• _Saved entries_:
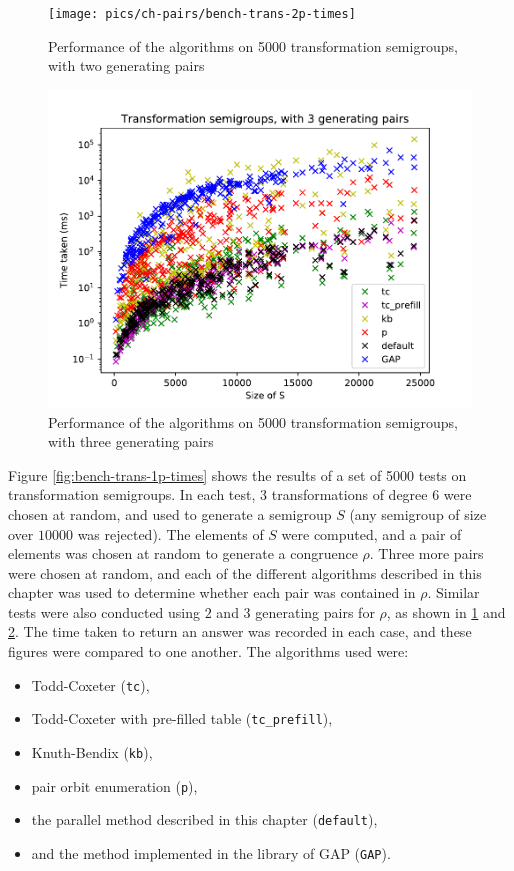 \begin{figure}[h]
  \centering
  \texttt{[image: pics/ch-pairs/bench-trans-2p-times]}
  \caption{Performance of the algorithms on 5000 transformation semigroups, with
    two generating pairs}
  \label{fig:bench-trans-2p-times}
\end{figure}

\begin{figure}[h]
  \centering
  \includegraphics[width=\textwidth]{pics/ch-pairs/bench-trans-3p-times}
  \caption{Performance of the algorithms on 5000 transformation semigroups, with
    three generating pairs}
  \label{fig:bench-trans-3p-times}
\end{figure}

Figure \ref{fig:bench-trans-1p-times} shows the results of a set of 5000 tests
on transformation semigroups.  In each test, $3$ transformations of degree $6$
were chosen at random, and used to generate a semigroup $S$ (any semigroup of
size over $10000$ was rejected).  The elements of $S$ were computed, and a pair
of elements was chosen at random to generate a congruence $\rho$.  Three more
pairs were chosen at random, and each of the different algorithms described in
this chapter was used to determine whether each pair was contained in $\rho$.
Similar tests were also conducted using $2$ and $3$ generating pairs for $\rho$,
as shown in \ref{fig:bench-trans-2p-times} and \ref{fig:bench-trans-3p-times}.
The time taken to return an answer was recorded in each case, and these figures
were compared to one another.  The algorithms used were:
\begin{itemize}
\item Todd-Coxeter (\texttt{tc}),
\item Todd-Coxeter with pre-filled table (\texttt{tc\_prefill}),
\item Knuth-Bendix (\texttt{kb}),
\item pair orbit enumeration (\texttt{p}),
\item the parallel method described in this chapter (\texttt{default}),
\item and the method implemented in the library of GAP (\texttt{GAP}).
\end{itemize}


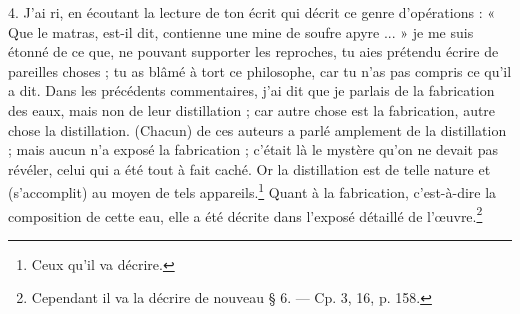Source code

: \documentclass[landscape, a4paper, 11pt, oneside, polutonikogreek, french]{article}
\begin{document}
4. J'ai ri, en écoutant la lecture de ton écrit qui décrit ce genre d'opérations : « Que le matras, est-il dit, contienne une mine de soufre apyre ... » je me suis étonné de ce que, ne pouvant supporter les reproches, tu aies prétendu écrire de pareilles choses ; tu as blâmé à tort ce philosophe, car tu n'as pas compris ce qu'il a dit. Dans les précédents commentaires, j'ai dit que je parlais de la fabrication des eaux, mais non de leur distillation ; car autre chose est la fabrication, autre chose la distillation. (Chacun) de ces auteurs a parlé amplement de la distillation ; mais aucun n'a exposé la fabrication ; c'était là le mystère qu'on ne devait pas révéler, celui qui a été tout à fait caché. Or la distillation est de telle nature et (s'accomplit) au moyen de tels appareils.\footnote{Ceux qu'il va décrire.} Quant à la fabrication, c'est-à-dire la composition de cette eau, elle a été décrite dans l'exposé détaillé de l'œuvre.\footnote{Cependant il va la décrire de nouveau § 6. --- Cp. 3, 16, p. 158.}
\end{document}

• _TASK OBJECTIVE_: In the entries above, some lines hold the string "generating". Copy each of them.

• _EXPECTED ANSWER_:
    two generating pairs}
    three generating pairs}
Similar tests were also conducted using $2$ and $3$ generating pairs for $\rho$,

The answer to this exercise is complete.